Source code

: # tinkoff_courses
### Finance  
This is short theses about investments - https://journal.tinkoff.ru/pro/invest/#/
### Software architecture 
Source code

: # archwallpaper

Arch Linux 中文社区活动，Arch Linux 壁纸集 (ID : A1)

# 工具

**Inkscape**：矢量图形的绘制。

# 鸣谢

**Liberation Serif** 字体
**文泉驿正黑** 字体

---

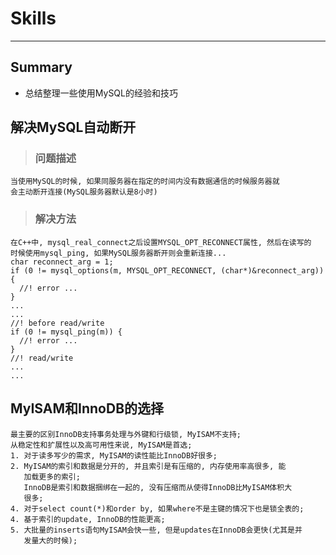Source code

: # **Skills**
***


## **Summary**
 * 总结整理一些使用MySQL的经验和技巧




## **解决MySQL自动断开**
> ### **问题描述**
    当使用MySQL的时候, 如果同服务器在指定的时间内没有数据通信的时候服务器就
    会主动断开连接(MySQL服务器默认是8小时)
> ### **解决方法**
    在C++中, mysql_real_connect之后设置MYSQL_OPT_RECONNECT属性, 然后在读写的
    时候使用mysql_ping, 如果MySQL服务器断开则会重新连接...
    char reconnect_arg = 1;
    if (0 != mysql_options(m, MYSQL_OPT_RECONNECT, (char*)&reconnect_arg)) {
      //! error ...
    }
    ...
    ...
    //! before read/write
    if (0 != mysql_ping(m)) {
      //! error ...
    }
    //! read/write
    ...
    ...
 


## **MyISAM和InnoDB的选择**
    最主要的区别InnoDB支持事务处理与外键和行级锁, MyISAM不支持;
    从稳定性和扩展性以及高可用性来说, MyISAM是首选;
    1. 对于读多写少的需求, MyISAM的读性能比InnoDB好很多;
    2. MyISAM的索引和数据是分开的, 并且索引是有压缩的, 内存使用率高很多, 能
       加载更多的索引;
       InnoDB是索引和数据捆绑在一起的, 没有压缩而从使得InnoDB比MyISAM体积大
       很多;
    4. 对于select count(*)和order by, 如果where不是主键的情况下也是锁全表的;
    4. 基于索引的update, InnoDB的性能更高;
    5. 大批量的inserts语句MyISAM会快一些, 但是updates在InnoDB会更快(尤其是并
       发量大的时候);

:: TASK TO COMPLETE ::
Precisely the lines between those holding "当使用MySQL的时候, 如" and "if (0 != mysql_ping(m))", inclusive, are to be reproduced from the listing above, with nothing added.

:: ANSWER TO THIS EXERCISE ::
    当使用MySQL的时候, 如果同服务器在指定的时间内没有数据通信的时候服务器就
    会主动断开连接(MySQL服务器默认是8小时)
> ### **解决方法**
    在C++中, mysql_real_connect之后设置MYSQL_OPT_RECONNECT属性, 然后在读写的
    时候使用mysql_ping, 如果MySQL服务器断开则会重新连接...
    char reconnect_arg = 1;
    if (0 != mysql_options(m, MYSQL_OPT_RECONNECT, (char*)&reconnect_arg)) {
      //! error ...
    }
    ...
    ...
    //! before read/write
    if (0 != mysql_ping(m)) {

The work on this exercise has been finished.